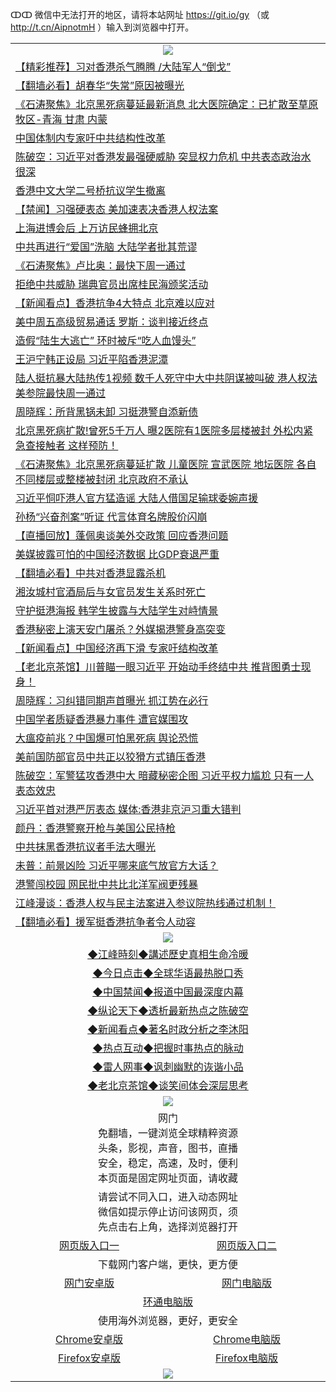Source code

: ↀↀ 微信中无法打开的地区，请将本站网址 https://git.io/gy （或 http://t.cn/AipnotmH ）输入到浏览器中打开。 

 <table>

  <tr>
    <td colspan="2" align=center><img src="https://cdn.jsdelivr.net/gh/gyoupiodf/im1/20190822-2.jpg"></td>
 </tr>
<tr><td colspan="2" align="left"><a href="https://xball.casa/oo.aspx?name=c1095635&key=eqxowaguscvmxdgc&from=gy">【精彩推荐】习对香港杀气腾腾 /大陆军人“倒戈”</a></td></tr>
<tr><td colspan="2" align="left"><a href="https://xball.casa/oo.aspx?name=c836085&key=eqxowaguscvmxdgc&from=gy">【翻墙必看】胡春华“失常”原因被曝光</a></td></tr>
<tr><td colspan="2" align="left"><a href="https://xball.casa/oo.aspx?name=c1095734&key=eqxowaguscvmxdgc&from=gy">《石涛聚焦》北京黑死病蔓延最新消息 北大医院确定：已扩散至草原牧区-青海 甘肃 内蒙</a></td></tr>
<tr><td colspan="2" align="left"><a href="https://xball.casa/oo.aspx?name=c1095676&key=eqxowaguscvmxdgc&from=gy">中国体制内专家吁中共结构性改革</a></td></tr>
<tr><td colspan="2" align="left"><a href="https://xball.casa/oo.aspx?name=c1095718&key=eqxowaguscvmxdgc&from=gy">陈破空：习近平对香港发最强硬威胁 突显权力危机 中共表态政治水很深</a></td></tr>
<tr><td colspan="2" align="left"><a href="https://xball.casa/oo.aspx?name=c1095726&key=eqxowaguscvmxdgc&from=gy">香港中文大学二号桥抗议学生撤离</a></td></tr>
<tr><td colspan="2" align="left"><a href="https://xball.casa/oo.aspx?name=c1095738&key=eqxowaguscvmxdgc&from=gy">【禁闻】习强硬表态 美加速表决香港人权法案</a></td></tr>
<tr><td colspan="2" align="left"><a href="https://xball.casa/oo.aspx?name=c1095678&key=eqxowaguscvmxdgc&from=gy">上海进博会后 上万访民蜂拥北京</a></td></tr>
<tr><td colspan="2" align="left"><a href="https://xball.casa/oo.aspx?name=c1095692&key=eqxowaguscvmxdgc&from=gy">中共再进行“爱国”洗脑 大陆学者批其荒谬</a></td></tr>
<tr><td colspan="2" align="left"><a href="https://xball.casa/oo.aspx?name=c1095681&key=eqxowaguscvmxdgc&from=gy">《石涛聚焦》卢比奥：最快下周一通过</a></td></tr>
<tr><td colspan="2" align="left"><a href="https://xball.casa/oo.aspx?name=c1095728&key=eqxowaguscvmxdgc&from=gy">拒绝中共威胁 瑞典官员出席桂民海颁奖活动</a></td></tr>
<tr><td colspan="2" align="left"><a href="https://xball.casa/oo.aspx?name=c1095725&key=eqxowaguscvmxdgc&from=gy">【新闻看点】香港抗争4大特点 北京难以应对</a></td></tr>
<tr><td colspan="2" align="left"><a href="https://xball.casa/oo.aspx?name=c1095723&key=eqxowaguscvmxdgc&from=gy">美中周五高级贸易通话 罗斯：谈判接近终点</a></td></tr>
<tr><td colspan="2" align="left"><a href="https://xball.casa/oo.aspx?name=c1095686&key=eqxowaguscvmxdgc&from=gy">造假“陆生大逃亡” 环时被斥“吃人血馒头”</a></td></tr>
<tr><td colspan="2" align="left"><a href="https://xball.casa/oo.aspx?name=c1095630&key=eqxowaguscvmxdgc&from=gy">王沪宁韩正设局 习近平陷香港泥潭</a></td></tr>
<tr><td colspan="2" align="left"><a href="https://xball.casa/oo.aspx?name=c1095712&key=eqxowaguscvmxdgc&from=gy">陆人挺抗暴大陆热传1视频 数千人死守中大中共阴谋被叫破 港人权法美参院最快周一通过</a></td></tr>
<tr><td colspan="2" align="left"><a href="https://xball.casa/oo.aspx?name=c1095737&key=eqxowaguscvmxdgc&from=gy">周晓辉：所背黑锅未卸 习挺港警自添新债</a></td></tr>
<tr><td colspan="2" align="left"><a href="https://xball.casa/oo.aspx?name=c1095711&key=eqxowaguscvmxdgc&from=gy">北京黑死病扩散!曾死5千万人 曝2医院有1医院多层楼被封 外松内紧急查接触者 这样预防！</a></td></tr>
<tr><td colspan="2" align="left"><a href="https://xball.casa/oo.aspx?name=c1095693&key=eqxowaguscvmxdgc&from=gy">《石涛聚焦》北京黑死病蔓延扩散 儿童医院 宣武医院 地坛医院 各自不同楼层或整楼被封闭 北京政府不承认</a></td></tr>
<tr><td colspan="2" align="left"><a href="https://xball.casa/oo.aspx?name=c1095789&key=eqxowaguscvmxdgc&from=gy">习近平恫吓港人官方猛造谣 大陆人借国足输球委婉声援</a></td></tr>
<tr><td colspan="2" align="left"><a href="https://xball.casa/oo.aspx?name=c1095745&key=eqxowaguscvmxdgc&from=gy">孙杨“兴奋剂案”听证 代言体育名牌股价闪崩</a></td></tr>
<tr><td colspan="2" align="left"><a href="https://xball.casa/oo.aspx?name=c1094986&key=eqxowaguscvmxdgc&from=gy">【直播回放】蓬佩奥谈美外交政策 回应香港问题</a></td></tr>
<tr><td colspan="2" align="left"><a href="https://xball.casa/oo.aspx?name=c1095660&key=eqxowaguscvmxdgc&from=gy">美媒披露可怕的中国经济数据 比GDP衰退严重</a></td></tr>
<tr><td colspan="2" align="left"><a href="https://xball.casa/oo.aspx?name=c1095448&key=eqxowaguscvmxdgc&from=gy">【翻墙必看】中共对香港显露杀机</a></td></tr>
<tr><td colspan="2" align="left"><a href="https://xball.casa/oo.aspx?name=c1095525&key=eqxowaguscvmxdgc&from=gy">湘汝城村官酒局后与女官员发生关系时死亡</a></td></tr>
<tr><td colspan="2" align="left"><a href="https://xball.casa/oo.aspx?name=c1095687&key=eqxowaguscvmxdgc&from=gy">守护挺港海报 韩学生披露与大陆学生对峙情景</a></td></tr>
<tr><td colspan="2" align="left"><a href="https://xball.casa/oo.aspx?name=c1095638&key=eqxowaguscvmxdgc&from=gy">香港秘密上演天安门屠杀？外媒揭港警身高突变</a></td></tr>
<tr><td colspan="2" align="left"><a href="https://xball.casa/oo.aspx?name=c1095736&key=eqxowaguscvmxdgc&from=gy">【新闻看点】中国经济再下滑 专家吁结构改革</a></td></tr>
<tr><td colspan="2" align="left"><a href="https://xball.casa/oo.aspx?name=c1095063&key=eqxowaguscvmxdgc&from=gy">【老北京茶馆】川普瞄一眼习近平 开始动手终结中共 推背图勇士现身！</a></td></tr>
<tr><td colspan="2" align="left"><a href="https://xball.casa/oo.aspx?name=c830189&key=eqxowaguscvmxdgc&from=gy">周晓辉：习纠错同期声首曝光 抓江势在必行</a></td></tr>
<tr><td colspan="2" align="left"><a href="https://xball.casa/oo.aspx?name=c1095715&key=eqxowaguscvmxdgc&from=gy">中国学者质疑香港暴力事件 遭官媒围攻</a></td></tr>
<tr><td colspan="2" align="left"><a href="https://xball.casa/oo.aspx?name=c1094526&key=eqxowaguscvmxdgc&from=gy">大瘟疫前兆？中国爆可怕黑死病 舆论恐慌</a></td></tr>
<tr><td colspan="2" align="left"><a href="https://xball.casa/oo.aspx?name=c1095795&key=eqxowaguscvmxdgc&from=gy">美前国防部官员中共正以狡猾方式镇压香港</a></td></tr>
<tr><td colspan="2" align="left"><a href="https://xball.casa/oo.aspx?name=c1094802&key=eqxowaguscvmxdgc&from=gy">陈破空：军警猛攻香港中大 暗藏秘密企图 习近平权力尴尬 只有一人表态效忠</a></td></tr>
<tr><td colspan="2" align="left"><a href="https://xball.casa/oo.aspx?name=c1095371&key=eqxowaguscvmxdgc&from=gy">习近平首对港严厉表态 媒体:香港非京沪习重大错判</a></td></tr>
<tr><td colspan="2" align="left"><a href="https://xball.casa/oo.aspx?name=c1095730&key=eqxowaguscvmxdgc&from=gy">颜丹：香港警察开枪与美国公民持枪</a></td></tr>
<tr><td colspan="2" align="left"><a href="https://xball.casa/oo.aspx?name=c1095731&key=eqxowaguscvmxdgc&from=gy">中共抹黑香港抗议者手法大曝光</a></td></tr>
<tr><td colspan="2" align="left"><a href="https://xball.casa/oo.aspx?name=c1095098&key=eqxowaguscvmxdgc&from=gy">未普：前景凶险  习近平哪来底气放官方大话？</a></td></tr>
<tr><td colspan="2" align="left"><a href="https://xball.casa/oo.aspx?name=c1095732&key=eqxowaguscvmxdgc&from=gy">港警闯校园 网民批中共比北洋军阀更残暴</a></td></tr>
<tr><td colspan="2" align="left"><a href="https://xball.casa/oo.aspx?name=c1095739&key=eqxowaguscvmxdgc&from=gy">江峰漫谈：香港人权与民主法案进入参议院热线通过机制！</a></td></tr>
<tr><td colspan="2" align="left"><a href="https://xball.casa/oo.aspx?name=c1095061&key=eqxowaguscvmxdgc&from=gy">【翻墙必看】援军挺香港抗争者令人动容</a></td></tr>

 <tr>
   <td colspan="2" align=center><img src="https://cdn.jsdelivr.net/gh/gyoupiodf/im1/jf-1.jpg"></td>
  </tr>
   <tr>
   <td colspan="2" align=center> 
<a href="https://xball.casa/oo.aspx?name=c922850&key=eqxowaguscvmxdgc&from=gy&tag=9877">◆江峰時刻◆講述歷史真相生命冷暖</a><br/>
    </td>
  </tr>
   <tr>
   <td colspan="2" align=center> 
<a href="https://xball.casa/oo.aspx?name=c816850&key=eqxowaguscvmxdgc&from=gy&tag=9877">◆今日点击◆全球华语最热脱口秀</a><br/>
    </td>
  </tr>
  <tr>
  <td colspan="2" align=center>
<a href="https://xball.casa/oo.aspx?name=c816860&key=eqxowaguscvmxdgc&from=gy&tag=99733110">◆中国禁闻◆报道中国最深度内幕</a><br/>
   </tr>
  <tr>
     <td colspan="2" align=center>
<a href="https://xball.casa/oo.aspx?name=c816855&key=eqxowaguscvmxdgc&from=gy&tag=997110">◆纵论天下◆透析最新热点之陈破空</a><br/>
   </tr>
   <tr>
      <td colspan="2" align=center>
<a href="https://xball.casa/oo.aspx?name=c838308&key=eqxowaguscvmxdgc&from=gy&tag=9973110">◆新闻看点◆著名时政分析之李沐阳</a><br/>
   </tr>
   <tr>
     <td colspan="2" align=center>
<a href="https://xball.casa/oo.aspx?name=c816852&key=eqxowaguscvmxdgc&from=gy&tag=9733110">◆热点互动◆把握时事热点的脉动</a><br/>
   </tr>
   <tr>
      <td colspan="2" align=center>
<a href="https://xball.casa/oo.aspx?name=c816694&key=eqxowaguscvmxdgc&from=gy&tag=93310">◆雷人网事◆讽刺幽默的诙谐小品</a><br/>
   </tr>
   <tr>
    <td colspan="2" align=center>
<a href="https://xball.casa/oo.aspx?name=c816650&key=eqxowaguscvmxdgc&from=gy&tag=9973110">◆老北京茶馆◆谈笑间体会深层思考</a><br/>
   </tr>
 <tr>
    <td colspan="2" align="center"><img src="https://gitlab.com/ogate2/up/raw/master/_/oGate65.jpg"/></td>
  </tr>
  <tr>
    <td colspan="2" align="center">网门<br/>免翻墙，一键浏览全球精粹资源<br/>头条，影视，声音，图书，直播<br/>安全，稳定，高速，及时，便利<br/>本页面是固定网址页面，请收藏</td>
  <tr>
  <tr>
    <td colspan="2" align="center">请尝试不同入口，进入动态网址<br/>微信如提示停止访问该网页，须<br/>先点击右上角，选择浏览器打开</td>
  <tr>
  <tr>
    <td align="center"><a href="https://gl.githack.com/ofile/up/raw/master/showm.htm">网页版入口一</a></td>
    <td align="center"><a href="https://lijcxlvzmlxs.xroot.pw/oo.aspx?key=mvmsehdxxcbsukzw&from=gy">网页版入口二</a></td>
  </tr>
  <tr>
    <td colspan="2" align="center">下载网门客户端，更快，更方便</td>
  <tr>
  <tr>
    <td align="center"><a href="https://gitlab.com/ogate2/up/raw/master/_/oGatea.apk">网门安卓版</a></td>
    <td align="center"><a href="https://gitlab.com/ogate2/up/raw/master/_/oGate.zip">网门电脑版</a></td>
  </tr>
  <tr>
    <td colspan="2" align="center"><a href="https://gitlab.com/ogate2/up/raw/master/_/oPipe.zip">环通电脑版</a></td>
  </tr>
  <tr>
    <td colspan="2" align="center">使用海外浏览器，更好，更安全</td>
  <tr>
  <tr>
    <td align="center"><a href="https://gitlab.com/ogate2/up/raw/master/_/Chrome.apk">Chrome安卓版</a></td>
    <td align="center"><a href="https://gitlab.com/ogate2/up/raw/master/_/Chrome.zip">Chrome电脑版</a></td>
  </tr>
  <tr>
    <td align="center"><a href="https://gitlab.com/ogate2/up/raw/master/_/Firefox.apk">Firefox安卓版</a></td>
    <td align="center"><a href="https://gitlab.com/ogate2/up/raw/master/_/Firefox.zip">Firefox电脑版</a></td>
  </tr>
  <tr>
    <td colspan="2" align="center"><img src="https://gitlab.com/ogate2/up/raw/master/_/oGate640.jpg"/></td>
  </tr>
</table>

★ ★ ★

• What you need to do: Return, from the material above, each line holding the string "jsdelivr".

• Completed task:
    <td colspan="2" align=center><img src="https://cdn.jsdelivr.net/gh/gyoupiodf/im1/20190822-2.jpg"></td>
   <td colspan="2" align=center><img src="https://cdn.jsdelivr.net/gh/gyoupiodf/im1/jf-1.jpg"></td>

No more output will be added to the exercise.